Saved entries
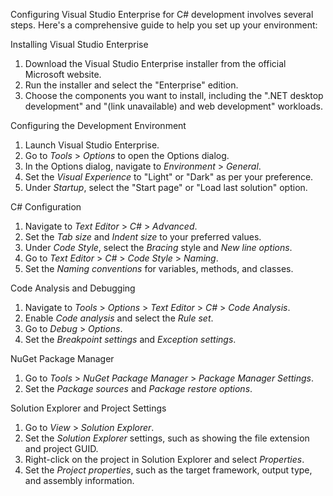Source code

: Configuring Visual Studio Enterprise for C# development involves several steps. Here's a comprehensive guide to help you set up your environment:

Installing Visual Studio Enterprise
1. Download the Visual Studio Enterprise installer from the official Microsoft website.
2. Run the installer and select the "Enterprise" edition.
3. Choose the components you want to install, including the ".NET desktop development" and "(link unavailable) and web development" workloads.

Configuring the Development Environment
1. Launch Visual Studio Enterprise.
2. Go to *Tools* > *Options* to open the Options dialog.
3. In the Options dialog, navigate to *Environment* > *General*.
4. Set the *Visual Experience* to "Light" or "Dark" as per your preference.
5. Under *Startup*, select the "Start page" or "Load last solution" option.

C# Configuration
1. Navigate to *Text Editor* > *C#* > *Advanced*.
2. Set the *Tab size* and *Indent size* to your preferred values.
3. Under *Code Style*, select the *Bracing* style and *New line options*.
4. Go to *Text Editor* > *C#* > *Code Style* > *Naming*.
5. Set the *Naming conventions* for variables, methods, and classes.

Code Analysis and Debugging
1. Navigate to *Tools* > *Options* > *Text Editor* > *C#* > *Code Analysis*.
2. Enable *Code analysis* and select the *Rule set*.
3. Go to *Debug* > *Options*.
4. Set the *Breakpoint settings* and *Exception settings*.

NuGet Package Manager
1. Go to *Tools* > *NuGet Package Manager* > *Package Manager Settings*.
2. Set the *Package sources* and *Package restore options*.

Solution Explorer and Project Settings
1. Go to *View* > *Solution Explorer*.
2. Set the *Solution Explorer* settings, such as showing the file extension and project GUID.
3. Right-click on the project in Solution Explorer and select *Properties*.
4. Set the *Project properties*, such as the target framework, output type, and assembly information.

**TO DO:** Repeat verbatim the lines between the start of the data and the line containing "3. Choose the", both ends included, omitting all pictures.

**TASK ANSWER:**
Source code

: Configuring Visual Studio Enterprise for C# development involves several steps. Here's a comprehensive guide to help you set up your environment:

Installing Visual Studio Enterprise
1. Download the Visual Studio Enterprise installer from the official Microsoft website.
2. Run the installer and select the "Enterprise" edition.
3. Choose the components you want to install, including the ".NET desktop development" and "(link unavailable) and web development" workloads.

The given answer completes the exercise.